Dr. Margaret Itto said Carter’s visits to South Sudan helped the country get behind the eradication efforts.
"At that time, I was the State Minister of Health in Eastern Equatoria State, and we had three quarters of the 20,000 cases in our state," she said. "So... I'm very lucky to be from the state which held the biggest number of Guinea worms and to have been visited by Carter Center. And also here we are today [with one or two cases]... we believe we shall run to the end soon."
The Carter Center’s Emily Staub worked with Hopkins and the American Museum of Natural History on the award-winning Guinea worm exhibition "Countdown to Zero: Defeating Disease" and was one of the driving forces behind The President and the Dragon.
"In the documentary, you see a couple of places where he is not messing around," she said. "When he's in Ghana and we had a huge outbreak in Northern Ghana, he was furious. He was very laser focused, President Carter."
While nearly a year has passed since Jimmy Carter’s death, the determination he instilled in others hasn’t waned, Hopkins says.

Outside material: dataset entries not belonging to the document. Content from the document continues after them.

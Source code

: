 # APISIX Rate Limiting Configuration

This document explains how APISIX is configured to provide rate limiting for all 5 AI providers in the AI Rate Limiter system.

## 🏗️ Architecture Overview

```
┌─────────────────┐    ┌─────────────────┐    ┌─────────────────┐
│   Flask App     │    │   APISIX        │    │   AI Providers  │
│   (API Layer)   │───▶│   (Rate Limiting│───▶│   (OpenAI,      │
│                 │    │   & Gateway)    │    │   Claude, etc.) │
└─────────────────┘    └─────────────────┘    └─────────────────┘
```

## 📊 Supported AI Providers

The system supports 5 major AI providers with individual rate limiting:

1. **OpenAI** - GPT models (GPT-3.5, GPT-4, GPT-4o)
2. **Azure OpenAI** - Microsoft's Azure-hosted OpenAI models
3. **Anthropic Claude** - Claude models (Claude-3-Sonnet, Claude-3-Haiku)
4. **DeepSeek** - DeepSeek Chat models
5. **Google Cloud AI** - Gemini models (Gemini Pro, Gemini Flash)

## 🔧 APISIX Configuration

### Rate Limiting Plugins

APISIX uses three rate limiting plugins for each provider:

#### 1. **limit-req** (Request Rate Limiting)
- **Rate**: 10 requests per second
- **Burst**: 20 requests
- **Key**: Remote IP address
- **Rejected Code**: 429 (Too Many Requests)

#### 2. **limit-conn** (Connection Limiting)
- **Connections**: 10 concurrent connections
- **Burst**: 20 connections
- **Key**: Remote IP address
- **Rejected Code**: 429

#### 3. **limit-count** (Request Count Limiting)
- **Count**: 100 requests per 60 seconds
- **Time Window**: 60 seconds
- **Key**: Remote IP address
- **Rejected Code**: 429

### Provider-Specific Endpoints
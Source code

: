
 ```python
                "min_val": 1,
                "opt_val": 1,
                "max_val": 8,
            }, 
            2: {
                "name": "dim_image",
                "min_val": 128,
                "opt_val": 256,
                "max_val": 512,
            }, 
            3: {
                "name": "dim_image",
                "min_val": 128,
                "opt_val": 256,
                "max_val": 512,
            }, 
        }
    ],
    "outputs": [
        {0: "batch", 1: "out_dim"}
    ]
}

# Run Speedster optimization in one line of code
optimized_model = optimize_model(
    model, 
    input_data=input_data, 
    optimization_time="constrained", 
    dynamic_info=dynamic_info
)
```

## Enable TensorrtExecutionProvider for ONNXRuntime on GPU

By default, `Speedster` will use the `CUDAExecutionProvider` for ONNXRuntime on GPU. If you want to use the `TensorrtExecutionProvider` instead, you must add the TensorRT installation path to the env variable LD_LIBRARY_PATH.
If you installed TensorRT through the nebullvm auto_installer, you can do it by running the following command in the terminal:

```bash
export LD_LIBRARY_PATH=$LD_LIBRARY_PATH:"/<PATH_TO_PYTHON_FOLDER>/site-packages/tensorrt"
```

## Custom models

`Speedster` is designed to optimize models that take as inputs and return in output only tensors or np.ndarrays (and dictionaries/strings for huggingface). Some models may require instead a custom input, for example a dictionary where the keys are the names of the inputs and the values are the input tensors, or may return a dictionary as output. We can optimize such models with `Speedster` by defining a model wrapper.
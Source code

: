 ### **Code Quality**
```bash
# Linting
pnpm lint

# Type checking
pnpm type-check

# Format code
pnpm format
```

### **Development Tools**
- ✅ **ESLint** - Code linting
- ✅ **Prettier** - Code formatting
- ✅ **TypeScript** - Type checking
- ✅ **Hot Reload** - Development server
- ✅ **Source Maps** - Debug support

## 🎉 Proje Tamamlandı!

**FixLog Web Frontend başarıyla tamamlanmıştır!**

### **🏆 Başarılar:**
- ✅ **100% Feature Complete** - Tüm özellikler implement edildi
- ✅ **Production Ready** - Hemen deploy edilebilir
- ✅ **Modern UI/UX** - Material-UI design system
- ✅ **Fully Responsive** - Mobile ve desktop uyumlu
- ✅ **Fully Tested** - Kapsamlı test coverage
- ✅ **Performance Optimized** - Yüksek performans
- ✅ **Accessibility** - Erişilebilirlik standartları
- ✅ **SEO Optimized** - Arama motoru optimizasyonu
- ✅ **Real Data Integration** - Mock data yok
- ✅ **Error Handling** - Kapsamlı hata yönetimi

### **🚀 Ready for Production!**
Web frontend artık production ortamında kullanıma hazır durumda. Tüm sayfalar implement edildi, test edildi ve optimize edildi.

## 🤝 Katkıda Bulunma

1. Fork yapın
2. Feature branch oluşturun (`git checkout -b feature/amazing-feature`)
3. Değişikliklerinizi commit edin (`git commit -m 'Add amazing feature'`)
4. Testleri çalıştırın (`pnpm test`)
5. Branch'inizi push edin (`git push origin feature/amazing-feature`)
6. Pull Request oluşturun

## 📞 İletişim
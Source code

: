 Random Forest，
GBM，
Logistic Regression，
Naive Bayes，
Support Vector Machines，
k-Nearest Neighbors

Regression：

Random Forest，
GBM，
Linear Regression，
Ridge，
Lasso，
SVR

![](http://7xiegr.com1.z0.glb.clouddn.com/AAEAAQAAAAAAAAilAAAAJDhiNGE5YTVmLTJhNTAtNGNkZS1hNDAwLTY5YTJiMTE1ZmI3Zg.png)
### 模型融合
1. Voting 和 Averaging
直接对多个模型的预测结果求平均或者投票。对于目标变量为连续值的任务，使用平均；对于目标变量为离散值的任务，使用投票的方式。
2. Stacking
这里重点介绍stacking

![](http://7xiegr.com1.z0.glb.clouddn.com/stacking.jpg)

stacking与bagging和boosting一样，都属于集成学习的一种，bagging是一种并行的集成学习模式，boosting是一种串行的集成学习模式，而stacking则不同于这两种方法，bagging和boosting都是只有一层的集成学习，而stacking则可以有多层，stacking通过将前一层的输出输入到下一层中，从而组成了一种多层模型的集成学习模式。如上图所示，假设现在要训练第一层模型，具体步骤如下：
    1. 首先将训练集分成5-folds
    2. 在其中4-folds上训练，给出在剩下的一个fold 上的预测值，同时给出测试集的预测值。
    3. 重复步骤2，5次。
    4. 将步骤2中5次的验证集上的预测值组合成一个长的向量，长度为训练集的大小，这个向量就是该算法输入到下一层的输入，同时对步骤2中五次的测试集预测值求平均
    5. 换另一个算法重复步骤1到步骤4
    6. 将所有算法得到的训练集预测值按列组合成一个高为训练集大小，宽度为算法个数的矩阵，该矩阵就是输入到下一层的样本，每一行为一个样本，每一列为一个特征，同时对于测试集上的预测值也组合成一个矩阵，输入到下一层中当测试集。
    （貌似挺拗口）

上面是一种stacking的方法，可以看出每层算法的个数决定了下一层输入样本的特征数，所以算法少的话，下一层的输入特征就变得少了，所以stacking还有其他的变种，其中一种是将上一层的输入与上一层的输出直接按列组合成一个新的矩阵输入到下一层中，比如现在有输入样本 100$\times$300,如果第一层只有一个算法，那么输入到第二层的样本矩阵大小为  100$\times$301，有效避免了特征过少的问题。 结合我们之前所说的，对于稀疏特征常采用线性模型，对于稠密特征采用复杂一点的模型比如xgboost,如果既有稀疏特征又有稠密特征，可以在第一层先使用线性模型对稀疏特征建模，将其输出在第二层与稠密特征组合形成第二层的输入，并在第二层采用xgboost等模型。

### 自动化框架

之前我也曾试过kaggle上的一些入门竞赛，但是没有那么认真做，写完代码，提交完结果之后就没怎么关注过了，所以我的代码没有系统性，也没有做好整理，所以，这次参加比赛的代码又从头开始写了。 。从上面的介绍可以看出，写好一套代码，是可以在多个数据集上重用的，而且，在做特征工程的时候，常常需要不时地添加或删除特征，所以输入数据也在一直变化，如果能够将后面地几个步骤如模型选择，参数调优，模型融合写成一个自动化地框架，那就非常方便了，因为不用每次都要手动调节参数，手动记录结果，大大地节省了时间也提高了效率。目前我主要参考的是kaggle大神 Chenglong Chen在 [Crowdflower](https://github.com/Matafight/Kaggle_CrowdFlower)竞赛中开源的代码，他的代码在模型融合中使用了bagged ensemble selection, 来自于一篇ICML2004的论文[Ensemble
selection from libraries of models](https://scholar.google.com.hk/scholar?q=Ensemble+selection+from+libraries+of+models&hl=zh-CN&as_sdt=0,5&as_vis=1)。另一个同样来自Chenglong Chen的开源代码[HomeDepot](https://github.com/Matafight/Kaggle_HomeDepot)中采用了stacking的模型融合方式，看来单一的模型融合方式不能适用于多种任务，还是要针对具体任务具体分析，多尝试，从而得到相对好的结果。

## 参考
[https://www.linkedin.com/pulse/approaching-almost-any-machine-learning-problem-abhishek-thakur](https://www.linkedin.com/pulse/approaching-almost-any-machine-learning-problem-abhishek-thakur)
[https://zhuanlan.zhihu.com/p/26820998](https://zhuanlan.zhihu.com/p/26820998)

"This disease has a one-year incubation period and there's no way around that," Hopkins said. "But we are continuing to squeeze this tighter and tighter. … And so it's a matter of time. You've just got to stay the course. And we're hell-bent on doing that."
Jason Carter, who chairs the Carter Center's board and is the eldest grandchild of Jimmy and Rosalynn Carter, said the documentary provides reasons for optimism even in divided times.
"It is a true, remarkable success story," he said. "It's about human connection and fighting disease by educating people and by having them come together. It sort of exemplifies Jimmy Carter in a host of ways."